-------- Material to process --------

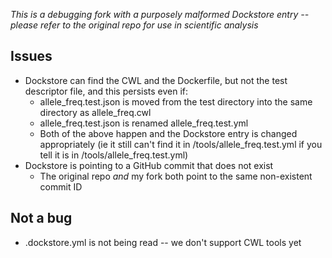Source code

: *This is a debugging fork with a purposely malformed Dockstore entry -- please refer to the original repo for use in scientific analysis*

## Issues
* Dockstore can find the CWL and the Dockerfile, but not the test descriptor file, and this persists even if:
	* allele_freq.test.json is moved from the test directory into the same directory as allele_freq.cwl
	* allele_freq.test.json is renamed allele_freq.test.yml
	* Both of the above happen and the Dockstore entry is changed appropriately (ie it still can't find it in /tools/allele_freq.test.yml if you tell it is in /tools/allele_freq.test.yml)
* Dockstore is pointing to a GitHub commit that does not exist
	* The original repo *and* my fork both point to the same non-existent commit ID

## Not a bug
* .dockstore.yml is not being read -- we don't support CWL tools yet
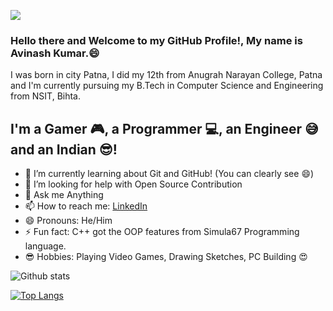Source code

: ![](https://komarev.com/ghpvc/?username=avinashbest&color=47ccb3)

### Hello there and Welcome to my GitHub Profile!, My name is Avinash Kumar.😄

I was born in city Patna, I did my 12th from Anugrah Narayan College, Patna and I'm 
currently pursuing my B.Tech in Computer Science and Engineering from NSIT, Bihta.

## I'm a Gamer 🎮, a Programmer 💻, an Engineer 😅 and an Indian 😎!


- 🌱 I’m currently learning about Git and GitHub! (You can clearly see 😄)
- 🤔 I’m looking for help with Open Source Contribution
- 💬 Ask me Anything
- 📫 How to reach me: [LinkedIn](https://www.linkedin.com/in/avinashbest/)
- 😄 Pronouns: He/Him
- ⚡ Fun fact: C++ got the OOP features from Simula67 Programming language.
- 😎 Hobbies: Playing Video Games, Drawing Sketches, PC Building 😍

![Github stats](https://github-readme-stats.vercel.app/api?username=avinashbest)

[![Top Langs](https://github-readme-stats.vercel.app/api/top-langs/?username=avinashbest&layout=compact)](https://github.com/avinashbest/github-readme-stats)
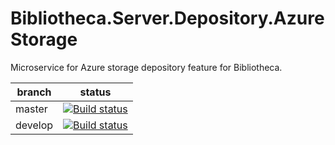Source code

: # Bibliotheca.Server.Depository.AzureStorage
Microservice for Azure storage depository feature for Bibliotheca.

| branch  | status                                                                                                                                                                                                              |
|---------|---------------------------------------------------------------------------------------------------------------------------------------------------------------------------------------------------------------------|
| master  | [![Build status](https://ci.appveyor.com/api/projects/status/awony35glwd16x7v/branch/master?svg=true)](https://ci.appveyor.com/project/marcinczachurski/bibliotheca-server-depository-azurestorage/branch/master)   |
| develop | [![Build status](https://ci.appveyor.com/api/projects/status/awony35glwd16x7v/branch/develop?svg=true)](https://ci.appveyor.com/project/marcinczachurski/bibliotheca-server-depository-azurestorage/branch/develop) |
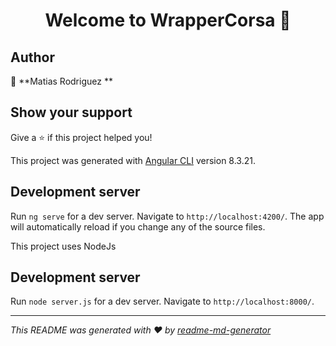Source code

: <h1 align="center">Welcome to WrapperCorsa 👋</h1>
<p>
</p>

## Author

👤 **Matias Rodriguez  **


## Show your support

Give a ⭐️ if this project helped you!

This project was generated with [Angular CLI](https://github.com/angular/angular-cli) version 8.3.21.

## Development server

Run `ng serve` for a dev server. Navigate to `http://localhost:4200/`. The app will automatically reload if you change any of the source files.

This project uses NodeJs

## Development server

Run `node server.js` for a dev server. Navigate to `http://localhost:8000/`. 
***
_This README was generated with ❤️ by [readme-md-generator](https://github.com/kefranabg/readme-md-generator)_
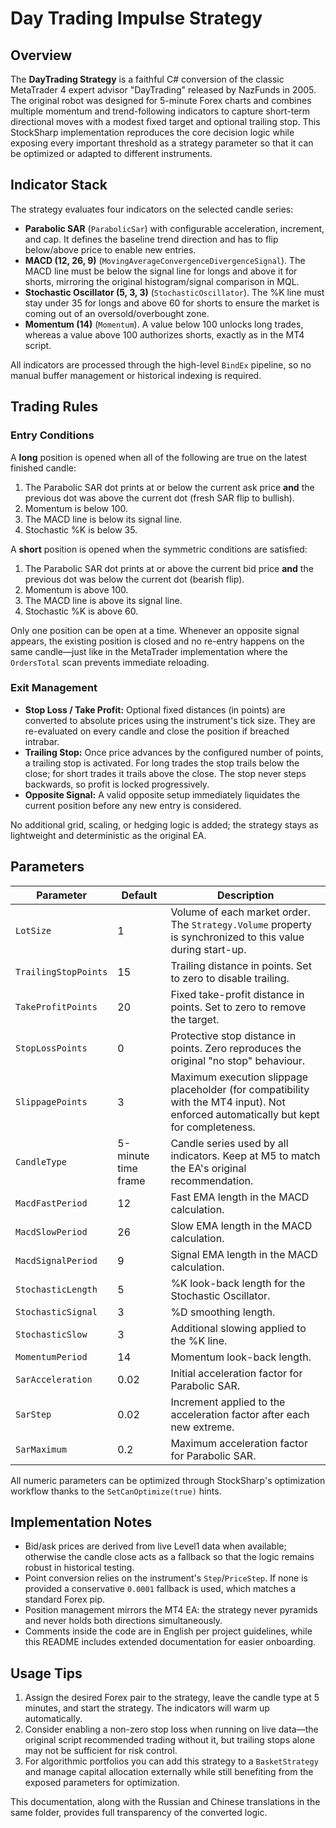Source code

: # Day Trading Impulse Strategy

## Overview

The **DayTrading Strategy** is a faithful C# conversion of the classic MetaTrader 4 expert advisor "DayTrading" released by NazFunds in 2005. The original robot was designed for 5-minute Forex charts and combines multiple momentum and trend-following indicators to capture short-term directional moves with a modest fixed target and optional trailing stop. This StockSharp implementation reproduces the core decision logic while exposing every important threshold as a strategy parameter so that it can be optimized or adapted to different instruments.

## Indicator Stack

The strategy evaluates four indicators on the selected candle series:

- **Parabolic SAR** (`ParabolicSar`) with configurable acceleration, increment, and cap. It defines the baseline trend direction and has to flip below/above price to enable new entries.
- **MACD (12, 26, 9)** (`MovingAverageConvergenceDivergenceSignal`). The MACD line must be below the signal line for longs and above it for shorts, mirroring the original histogram/signal comparison in MQL.
- **Stochastic Oscillator (5, 3, 3)** (`StochasticOscillator`). The %K line must stay under 35 for longs and above 60 for shorts to ensure the market is coming out of an oversold/overbought zone.
- **Momentum (14)** (`Momentum`). A value below 100 unlocks long trades, whereas a value above 100 authorizes shorts, exactly as in the MT4 script.

All indicators are processed through the high-level `BindEx` pipeline, so no manual buffer management or historical indexing is required.

## Trading Rules

### Entry Conditions

A **long** position is opened when all of the following are true on the latest finished candle:

1. The Parabolic SAR dot prints at or below the current ask price **and** the previous dot was above the current dot (fresh SAR flip to bullish).
2. Momentum is below 100.
3. The MACD line is below its signal line.
4. Stochastic %K is below 35.

A **short** position is opened when the symmetric conditions are satisfied:

1. The Parabolic SAR dot prints at or above the current bid price **and** the previous dot was below the current dot (bearish flip).
2. Momentum is above 100.
3. The MACD line is above its signal line.
4. Stochastic %K is above 60.

Only one position can be open at a time. Whenever an opposite signal appears, the existing position is closed and no re-entry happens on the same candle—just like in the MetaTrader implementation where the `OrdersTotal` scan prevents immediate reloading.

### Exit Management

- **Stop Loss / Take Profit:** Optional fixed distances (in points) are converted to absolute prices using the instrument's tick size. They are re-evaluated on every candle and close the position if breached intrabar.
- **Trailing Stop:** Once price advances by the configured number of points, a trailing stop is activated. For long trades the stop trails below the close; for short trades it trails above the close. The stop never steps backwards, so profit is locked progressively.
- **Opposite Signal:** A valid opposite setup immediately liquidates the current position before any new entry is considered.

No additional grid, scaling, or hedging logic is added; the strategy stays as lightweight and deterministic as the original EA.

## Parameters

| Parameter | Default | Description |
| --- | --- | --- |
| `LotSize` | 1 | Volume of each market order. The `Strategy.Volume` property is synchronized to this value during start-up. |
| `TrailingStopPoints` | 15 | Trailing distance in points. Set to zero to disable trailing. |
| `TakeProfitPoints` | 20 | Fixed take-profit distance in points. Set to zero to remove the target. |
| `StopLossPoints` | 0 | Protective stop distance in points. Zero reproduces the original "no stop" behaviour. |
| `SlippagePoints` | 3 | Maximum execution slippage placeholder (for compatibility with the MT4 input). Not enforced automatically but kept for completeness. |
| `CandleType` | 5-minute time frame | Candle series used by all indicators. Keep at M5 to match the EA's original recommendation. |
| `MacdFastPeriod` | 12 | Fast EMA length in the MACD calculation. |
| `MacdSlowPeriod` | 26 | Slow EMA length in the MACD calculation. |
| `MacdSignalPeriod` | 9 | Signal EMA length in the MACD calculation. |
| `StochasticLength` | 5 | %K look-back length for the Stochastic Oscillator. |
| `StochasticSignal` | 3 | %D smoothing length. |
| `StochasticSlow` | 3 | Additional slowing applied to the %K line. |
| `MomentumPeriod` | 14 | Momentum look-back length. |
| `SarAcceleration` | 0.02 | Initial acceleration factor for Parabolic SAR. |
| `SarStep` | 0.02 | Increment applied to the acceleration factor after each new extreme. |
| `SarMaximum` | 0.2 | Maximum acceleration factor for Parabolic SAR. |

All numeric parameters can be optimized through StockSharp's optimization workflow thanks to the `SetCanOptimize(true)` hints.

## Implementation Notes

- Bid/ask prices are derived from live Level1 data when available; otherwise the candle close acts as a fallback so that the logic remains robust in historical testing.
- Point conversion relies on the instrument's `Step`/`PriceStep`. If none is provided a conservative `0.0001` fallback is used, which matches a standard Forex pip.
- Position management mirrors the MT4 EA: the strategy never pyramids and never holds both directions simultaneously.
- Comments inside the code are in English per project guidelines, while this README includes extended documentation for easier onboarding.

## Usage Tips

1. Assign the desired Forex pair to the strategy, leave the candle type at 5 minutes, and start the strategy. The indicators will warm up automatically.
2. Consider enabling a non-zero stop loss when running on live data—the original script recommended trading without it, but trailing stops alone may not be sufficient for risk control.
3. For algorithmic portfolios you can add this strategy to a `BasketStrategy` and manage capital allocation externally while still benefiting from the exposed parameters for optimization.

This documentation, along with the Russian and Chinese translations in the same folder, provides full transparency of the converted logic.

--------

▶ _What you should do_: Restate the lines of the records exactly, starting at the first and stopping after the line with "is renamed allele_freq.test.yml". Leave out any picture.

▶ _Written response_:
Source code

: *This is a debugging fork with a purposely malformed Dockstore entry -- please refer to the original repo for use in scientific analysis*

## Issues
* Dockstore can find the CWL and the Dockerfile, but not the test descriptor file, and this persists even if:
	* allele_freq.test.json is moved from the test directory into the same directory as allele_freq.cwl
	* allele_freq.test.json is renamed allele_freq.test.yml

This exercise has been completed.